> **TASK BRIEF**
Without changing a word, repeat the data, and include no pictures.

******************************

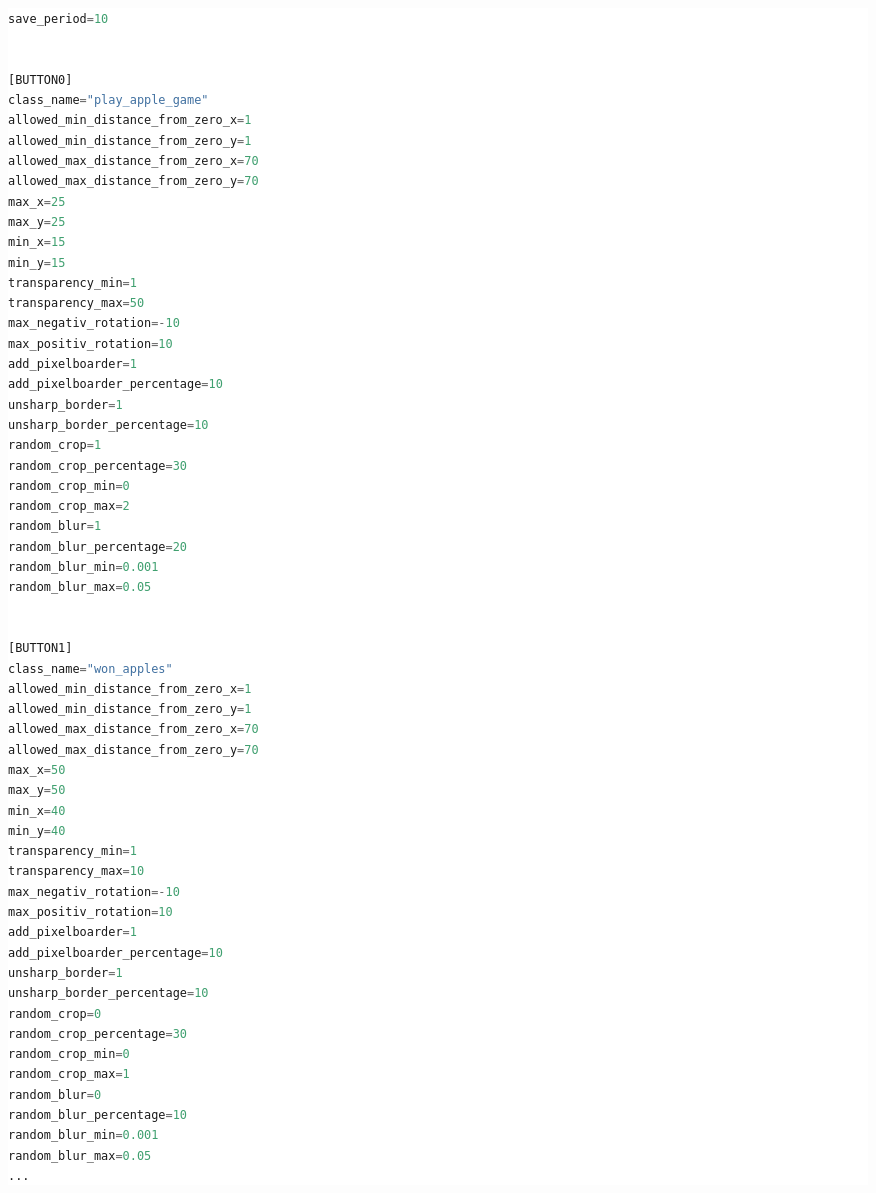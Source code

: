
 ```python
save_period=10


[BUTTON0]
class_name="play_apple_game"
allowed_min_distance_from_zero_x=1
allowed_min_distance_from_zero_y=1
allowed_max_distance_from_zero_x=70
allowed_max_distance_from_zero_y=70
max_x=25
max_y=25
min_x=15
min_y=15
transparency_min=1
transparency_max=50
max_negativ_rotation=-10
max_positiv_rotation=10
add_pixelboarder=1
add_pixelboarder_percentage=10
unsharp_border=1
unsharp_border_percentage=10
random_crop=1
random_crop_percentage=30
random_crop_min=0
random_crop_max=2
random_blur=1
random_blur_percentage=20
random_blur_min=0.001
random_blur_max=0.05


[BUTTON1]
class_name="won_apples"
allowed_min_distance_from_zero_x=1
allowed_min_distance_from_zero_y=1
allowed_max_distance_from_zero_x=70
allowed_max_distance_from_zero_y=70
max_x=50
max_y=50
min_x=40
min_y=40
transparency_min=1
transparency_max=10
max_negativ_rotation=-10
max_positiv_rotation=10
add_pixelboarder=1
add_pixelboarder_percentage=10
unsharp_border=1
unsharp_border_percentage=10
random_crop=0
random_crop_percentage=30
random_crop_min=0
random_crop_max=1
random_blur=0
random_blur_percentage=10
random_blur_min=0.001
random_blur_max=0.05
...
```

******************************

> **OUTPUT FOR THIS TASK**
Source code

:
 ```python
save_period=10


[BUTTON0]
class_name="play_apple_game"
allowed_min_distance_from_zero_x=1
allowed_min_distance_from_zero_y=1
allowed_max_distance_from_zero_x=70
allowed_max_distance_from_zero_y=70
max_x=25
max_y=25
min_x=15
min_y=15
transparency_min=1
transparency_max=50
max_negativ_rotation=-10
max_positiv_rotation=10
add_pixelboarder=1
add_pixelboarder_percentage=10
unsharp_border=1
unsharp_border_percentage=10
random_crop=1
random_crop_percentage=30
random_crop_min=0
random_crop_max=2
random_blur=1
random_blur_percentage=20
random_blur_min=0.001
random_blur_max=0.05


[BUTTON1]
class_name="won_apples"
allowed_min_distance_from_zero_x=1
allowed_min_distance_from_zero_y=1
allowed_max_distance_from_zero_x=70
allowed_max_distance_from_zero_y=70
max_x=50
max_y=50
min_x=40
min_y=40
transparency_min=1
transparency_max=10
max_negativ_rotation=-10
max_positiv_rotation=10
add_pixelboarder=1
add_pixelboarder_percentage=10
unsharp_border=1
unsharp_border_percentage=10
random_crop=0
random_crop_percentage=30
random_crop_min=0
random_crop_max=1
random_blur=0
random_blur_percentage=10
random_blur_min=0.001
random_blur_max=0.05
...
```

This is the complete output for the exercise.